WORK INSTRUCTIONS: Scan the data below and pick out the lines containing the word "Application".

EXCERPTED RECORDS:
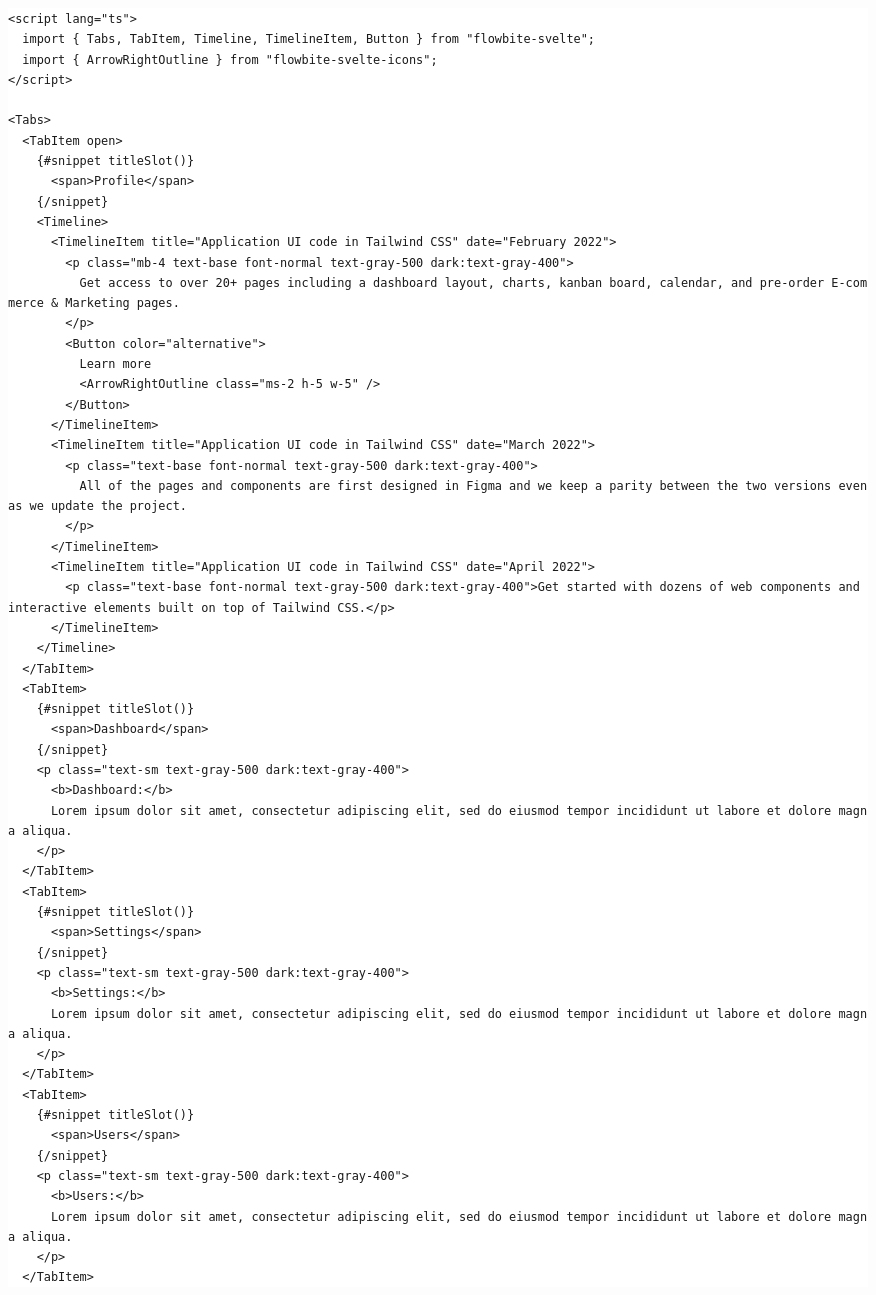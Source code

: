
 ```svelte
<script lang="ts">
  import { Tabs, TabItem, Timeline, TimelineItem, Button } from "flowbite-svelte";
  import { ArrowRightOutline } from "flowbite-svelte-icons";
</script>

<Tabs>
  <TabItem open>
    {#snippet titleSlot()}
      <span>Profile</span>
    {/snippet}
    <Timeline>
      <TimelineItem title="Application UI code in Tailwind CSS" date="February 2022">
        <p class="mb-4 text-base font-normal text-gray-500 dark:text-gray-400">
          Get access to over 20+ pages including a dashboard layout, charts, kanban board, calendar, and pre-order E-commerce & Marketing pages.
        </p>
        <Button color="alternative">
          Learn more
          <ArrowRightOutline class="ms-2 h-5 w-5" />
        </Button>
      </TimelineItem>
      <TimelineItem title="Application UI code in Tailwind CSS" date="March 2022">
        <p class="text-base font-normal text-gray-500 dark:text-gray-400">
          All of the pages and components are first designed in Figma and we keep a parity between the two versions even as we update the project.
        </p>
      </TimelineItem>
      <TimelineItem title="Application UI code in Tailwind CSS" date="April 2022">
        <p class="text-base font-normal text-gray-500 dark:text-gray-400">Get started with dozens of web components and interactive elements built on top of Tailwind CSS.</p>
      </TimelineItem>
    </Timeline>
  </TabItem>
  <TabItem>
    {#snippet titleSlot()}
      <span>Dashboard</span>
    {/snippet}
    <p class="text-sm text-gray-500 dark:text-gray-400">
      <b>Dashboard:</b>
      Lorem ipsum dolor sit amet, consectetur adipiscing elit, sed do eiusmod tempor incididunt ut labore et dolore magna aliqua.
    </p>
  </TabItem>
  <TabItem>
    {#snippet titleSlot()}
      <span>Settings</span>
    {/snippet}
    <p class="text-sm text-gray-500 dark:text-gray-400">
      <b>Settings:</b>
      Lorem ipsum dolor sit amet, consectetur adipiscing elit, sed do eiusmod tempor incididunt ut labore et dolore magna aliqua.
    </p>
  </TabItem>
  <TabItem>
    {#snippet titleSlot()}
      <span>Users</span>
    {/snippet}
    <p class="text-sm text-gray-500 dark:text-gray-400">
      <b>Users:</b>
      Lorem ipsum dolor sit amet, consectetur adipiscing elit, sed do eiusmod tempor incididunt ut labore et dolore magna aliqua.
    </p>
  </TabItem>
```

TASK SOLUTION:
      <TimelineItem title="Application UI code in Tailwind CSS" date="February 2022">
      <TimelineItem title="Application UI code in Tailwind CSS" date="March 2022">
      <TimelineItem title="Application UI code in Tailwind CSS" date="April 2022">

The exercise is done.